Taoiseach Brian Cowen

Taoiseach Brian Cowen

Fianna Fail: Who's the real party animal?

If the Fianna Fail party organises here, what would it mean for the SDLP and Sinn Fein? By Maurice Hayes

Thursday, May 15, 2008

At the risk of rattling some arthritic old bones, I return to the question of the incipient courtship (if that is what it is) of SDLP and Fianna Fail. Speculation about who made the first move seems to centre on SDLP, who have more need of companionship than the main southern party.

If so, SDLP approach the encounter not in the first flush of youth, but rather as a widow who has lost her man and is in need of support. The man in this case, to extend the metaphor, is the combined leadership who over three decades kept the light of decency from going out in Northern Ireland politics, and who at great personal cost maintained a space in which democratic politics could eventually begin to flourish.
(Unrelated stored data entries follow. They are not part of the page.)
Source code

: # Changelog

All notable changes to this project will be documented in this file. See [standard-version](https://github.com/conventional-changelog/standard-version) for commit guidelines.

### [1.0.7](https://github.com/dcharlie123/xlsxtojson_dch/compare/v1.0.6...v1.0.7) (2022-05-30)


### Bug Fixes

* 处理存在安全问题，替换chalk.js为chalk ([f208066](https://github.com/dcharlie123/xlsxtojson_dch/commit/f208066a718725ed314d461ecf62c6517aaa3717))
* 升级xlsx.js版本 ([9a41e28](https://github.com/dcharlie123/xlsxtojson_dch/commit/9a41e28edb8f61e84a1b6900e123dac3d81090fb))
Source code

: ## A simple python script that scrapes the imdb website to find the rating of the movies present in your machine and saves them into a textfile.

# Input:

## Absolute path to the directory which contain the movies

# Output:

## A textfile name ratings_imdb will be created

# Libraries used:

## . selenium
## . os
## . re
The founding fathers, for all their qualities, did not produce a successor generation and the party, doubtful of its future, divided on its choice with uncertain leadership and lacking a central organising structure. Most of all it lacks a solid base in Belfast.

It can only be a matter for regret that those who contributed so much should have to watch, virtually from the sideline, as others enjoy the fruits of their labour.

Whether the answer is a merger or even a closer liaison with Fianna Fail is a matter which not only concerns, but may divide the party.

On the wider political front, it raises the question of what the Good Friday Agreement was about, and what sort of politics the North needs now. For most of those who voted, the Agreement was about bringing peace to the island, about providing a breathing space in which politics in the North could settle down, and the parties there could begin to learn to live together and build a stable economy and a better society. It was for this that the southern electorate voted for constitutional change — a polite way of saying so-long rather than a bid for further and closer engagement.

In this context, any incursion by Fianna Fail whether as a partner of SDLP or in its own right, having subsumed that party, would alter the political calculus to the extent of destabilisation. At a time too when the priority is to get the institutions bedded in, it could be seen as a distraction.

It is likely to arouse suspicions among unionists of every hue that they were being railroaded in directions in which they do not want to go, against which they bought into the Agreement as an insurance policy.

It could also create difficulties for the DUP in particular, at a critical point in their developing relationship with Fianna Fail and the Irish government. That relationship has blossomed on the basis of a personal rapport between Dr Paisley and Bertie Ahern. Now that they are both going, the relationship seems secure, if more austere in the hands of two practical men, Brian Cowan and Peter Robinson. North/South relations are to be conducted through the Ministerial Council and, for an appropriate range of activities, the North/South bodies. It would be disturbing, to say the least, if in a future administration, DUP were to find Fianna Fail ministers sitting on both sides of the table.

A decision by Fianna Fail to organise in the North would bring pressure on other parties to do so too, and UK parties as well. While this might not be the worst outcome in the long-term, in the short and medium-term it can only risk fragmentation of what is still a fragile construct. More importantly it could break the cross-party consensus on the North in the Oireachtas which prevented the issue becoming a political football in southern domestic politics. This consensus, which can be traced back to Lynch and Hillery through Garrett Fitzgerald and Dick Spring to Albert Reynolds, Bruton and Bertie, was an important stabilising factor over the years. John Hume, in particular was careful to keep his lines open to all parties in the South.

There are said to be some in Fianna Fail who wish to deny Sinn Fein's claim to be the only all-Ireland party. But, on the evidence of the last elections, the southern electorate may not be ready for such a party. Indeed, there are those in Sinn Fein who would attribute their lack of success to a northern leadership out of touch with the mood of the electorate and political realities in the South. There is therefore little added value for Fianna Fail in such a liaison, and every chance of devaluing the important role of the government in North/South affairs. There is a role for the SDLP in the constituency which they honourably served over the years, but they must work it out for themselves.